TASK PROMPT:
The expected answer is the complete listing, reproduced character for character.

==============================

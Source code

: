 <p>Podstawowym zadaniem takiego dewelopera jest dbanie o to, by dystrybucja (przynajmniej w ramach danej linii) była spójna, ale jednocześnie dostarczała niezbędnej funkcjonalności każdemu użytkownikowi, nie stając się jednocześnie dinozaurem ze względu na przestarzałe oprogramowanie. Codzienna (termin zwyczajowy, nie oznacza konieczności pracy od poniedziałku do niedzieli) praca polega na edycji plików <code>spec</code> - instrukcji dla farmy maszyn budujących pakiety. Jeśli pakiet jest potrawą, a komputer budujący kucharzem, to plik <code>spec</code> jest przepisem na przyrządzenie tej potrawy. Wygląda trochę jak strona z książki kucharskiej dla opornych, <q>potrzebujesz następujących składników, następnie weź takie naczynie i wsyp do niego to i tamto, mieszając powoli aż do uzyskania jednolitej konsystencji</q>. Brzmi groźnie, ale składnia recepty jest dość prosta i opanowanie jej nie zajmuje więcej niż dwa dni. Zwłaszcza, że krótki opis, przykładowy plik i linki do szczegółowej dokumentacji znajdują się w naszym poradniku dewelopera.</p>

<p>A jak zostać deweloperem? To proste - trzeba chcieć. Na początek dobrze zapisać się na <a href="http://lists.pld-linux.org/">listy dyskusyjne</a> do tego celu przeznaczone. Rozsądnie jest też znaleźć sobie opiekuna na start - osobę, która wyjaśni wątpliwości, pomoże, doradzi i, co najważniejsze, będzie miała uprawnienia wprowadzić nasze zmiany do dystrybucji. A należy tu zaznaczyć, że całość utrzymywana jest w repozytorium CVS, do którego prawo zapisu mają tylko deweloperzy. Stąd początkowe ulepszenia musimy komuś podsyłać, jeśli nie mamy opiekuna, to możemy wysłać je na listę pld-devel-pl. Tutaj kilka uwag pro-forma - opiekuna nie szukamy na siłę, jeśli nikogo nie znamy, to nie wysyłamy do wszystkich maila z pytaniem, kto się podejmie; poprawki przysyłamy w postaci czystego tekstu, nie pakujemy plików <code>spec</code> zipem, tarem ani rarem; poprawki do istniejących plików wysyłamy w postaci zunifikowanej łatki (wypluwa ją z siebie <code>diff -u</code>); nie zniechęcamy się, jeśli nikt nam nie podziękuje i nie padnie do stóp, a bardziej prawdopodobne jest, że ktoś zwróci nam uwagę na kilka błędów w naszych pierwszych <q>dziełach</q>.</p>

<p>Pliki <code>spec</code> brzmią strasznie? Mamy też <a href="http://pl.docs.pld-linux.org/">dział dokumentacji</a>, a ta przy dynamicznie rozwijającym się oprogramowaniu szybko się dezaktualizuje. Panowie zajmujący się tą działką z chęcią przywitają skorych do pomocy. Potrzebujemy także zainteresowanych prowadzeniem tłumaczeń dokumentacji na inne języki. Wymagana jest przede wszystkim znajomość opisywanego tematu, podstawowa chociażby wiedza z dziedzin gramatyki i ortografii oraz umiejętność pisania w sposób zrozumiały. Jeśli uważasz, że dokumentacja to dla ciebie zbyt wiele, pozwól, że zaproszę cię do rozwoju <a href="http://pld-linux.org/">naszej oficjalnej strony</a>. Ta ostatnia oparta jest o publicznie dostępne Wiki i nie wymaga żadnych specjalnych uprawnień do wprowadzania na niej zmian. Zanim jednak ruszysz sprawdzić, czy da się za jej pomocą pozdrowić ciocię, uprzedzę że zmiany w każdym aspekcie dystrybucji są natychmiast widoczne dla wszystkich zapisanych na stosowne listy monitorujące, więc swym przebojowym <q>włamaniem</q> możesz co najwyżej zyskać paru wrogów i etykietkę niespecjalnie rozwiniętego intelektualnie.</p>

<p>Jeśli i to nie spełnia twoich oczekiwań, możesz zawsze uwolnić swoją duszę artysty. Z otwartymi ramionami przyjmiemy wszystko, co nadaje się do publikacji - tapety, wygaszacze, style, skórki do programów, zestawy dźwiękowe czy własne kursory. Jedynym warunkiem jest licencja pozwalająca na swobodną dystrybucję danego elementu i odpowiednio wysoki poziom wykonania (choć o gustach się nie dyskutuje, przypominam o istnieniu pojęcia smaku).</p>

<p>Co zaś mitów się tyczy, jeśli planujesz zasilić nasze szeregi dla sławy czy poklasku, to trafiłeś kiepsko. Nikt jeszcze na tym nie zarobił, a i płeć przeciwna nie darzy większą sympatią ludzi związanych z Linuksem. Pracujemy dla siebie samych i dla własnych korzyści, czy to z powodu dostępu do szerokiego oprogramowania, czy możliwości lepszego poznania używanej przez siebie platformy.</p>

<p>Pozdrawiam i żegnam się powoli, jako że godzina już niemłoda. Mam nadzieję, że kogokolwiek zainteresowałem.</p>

==============================

RESULT OF THE EXERCISE:
Source code

: <p>Podstawowym zadaniem takiego dewelopera jest dbanie o to, by dystrybucja (przynajmniej w ramach danej linii) była spójna, ale jednocześnie dostarczała niezbędnej funkcjonalności każdemu użytkownikowi, nie stając się jednocześnie dinozaurem ze względu na przestarzałe oprogramowanie. Codzienna (termin zwyczajowy, nie oznacza konieczności pracy od poniedziałku do niedzieli) praca polega na edycji plików <code>spec</code> - instrukcji dla farmy maszyn budujących pakiety. Jeśli pakiet jest potrawą, a komputer budujący kucharzem, to plik <code>spec</code> jest przepisem na przyrządzenie tej potrawy. Wygląda trochę jak strona z książki kucharskiej dla opornych, <q>potrzebujesz następujących składników, następnie weź takie naczynie i wsyp do niego to i tamto, mieszając powoli aż do uzyskania jednolitej konsystencji</q>. Brzmi groźnie, ale składnia recepty jest dość prosta i opanowanie jej nie zajmuje więcej niż dwa dni. Zwłaszcza, że krótki opis, przykładowy plik i linki do szczegółowej dokumentacji znajdują się w naszym poradniku dewelopera.</p>

<p>A jak zostać deweloperem? To proste - trzeba chcieć. Na początek dobrze zapisać się na <a href="http://lists.pld-linux.org/">listy dyskusyjne</a> do tego celu przeznaczone. Rozsądnie jest też znaleźć sobie opiekuna na start - osobę, która wyjaśni wątpliwości, pomoże, doradzi i, co najważniejsze, będzie miała uprawnienia wprowadzić nasze zmiany do dystrybucji. A należy tu zaznaczyć, że całość utrzymywana jest w repozytorium CVS, do którego prawo zapisu mają tylko deweloperzy. Stąd początkowe ulepszenia musimy komuś podsyłać, jeśli nie mamy opiekuna, to możemy wysłać je na listę pld-devel-pl. Tutaj kilka uwag pro-forma - opiekuna nie szukamy na siłę, jeśli nikogo nie znamy, to nie wysyłamy do wszystkich maila z pytaniem, kto się podejmie; poprawki przysyłamy w postaci czystego tekstu, nie pakujemy plików <code>spec</code> zipem, tarem ani rarem; poprawki do istniejących plików wysyłamy w postaci zunifikowanej łatki (wypluwa ją z siebie <code>diff -u</code>); nie zniechęcamy się, jeśli nikt nam nie podziękuje i nie padnie do stóp, a bardziej prawdopodobne jest, że ktoś zwróci nam uwagę na kilka błędów w naszych pierwszych <q>dziełach</q>.</p>

<p>Pliki <code>spec</code> brzmią strasznie? Mamy też <a href="http://pl.docs.pld-linux.org/">dział dokumentacji</a>, a ta przy dynamicznie rozwijającym się oprogramowaniu szybko się dezaktualizuje. Panowie zajmujący się tą działką z chęcią przywitają skorych do pomocy. Potrzebujemy także zainteresowanych prowadzeniem tłumaczeń dokumentacji na inne języki. Wymagana jest przede wszystkim znajomość opisywanego tematu, podstawowa chociażby wiedza z dziedzin gramatyki i ortografii oraz umiejętność pisania w sposób zrozumiały. Jeśli uważasz, że dokumentacja to dla ciebie zbyt wiele, pozwól, że zaproszę cię do rozwoju <a href="http://pld-linux.org/">naszej oficjalnej strony</a>. Ta ostatnia oparta jest o publicznie dostępne Wiki i nie wymaga żadnych specjalnych uprawnień do wprowadzania na niej zmian. Zanim jednak ruszysz sprawdzić, czy da się za jej pomocą pozdrowić ciocię, uprzedzę że zmiany w każdym aspekcie dystrybucji są natychmiast widoczne dla wszystkich zapisanych na stosowne listy monitorujące, więc swym przebojowym <q>włamaniem</q> możesz co najwyżej zyskać paru wrogów i etykietkę niespecjalnie rozwiniętego intelektualnie.</p>

<p>Jeśli i to nie spełnia twoich oczekiwań, możesz zawsze uwolnić swoją duszę artysty. Z otwartymi ramionami przyjmiemy wszystko, co nadaje się do publikacji - tapety, wygaszacze, style, skórki do programów, zestawy dźwiękowe czy własne kursory. Jedynym warunkiem jest licencja pozwalająca na swobodną dystrybucję danego elementu i odpowiednio wysoki poziom wykonania (choć o gustach się nie dyskutuje, przypominam o istnieniu pojęcia smaku).</p>

<p>Co zaś mitów się tyczy, jeśli planujesz zasilić nasze szeregi dla sławy czy poklasku, to trafiłeś kiepsko. Nikt jeszcze na tym nie zarobił, a i płeć przeciwna nie darzy większą sympatią ludzi związanych z Linuksem. Pracujemy dla siebie samych i dla własnych korzyści, czy to z powodu dostępu do szerokiego oprogramowania, czy możliwości lepszego poznania używanej przez siebie platformy.</p>

<p>Pozdrawiam i żegnam się powoli, jako że godzina już niemłoda. Mam nadzieję, że kogokolwiek zainteresowałem.</p>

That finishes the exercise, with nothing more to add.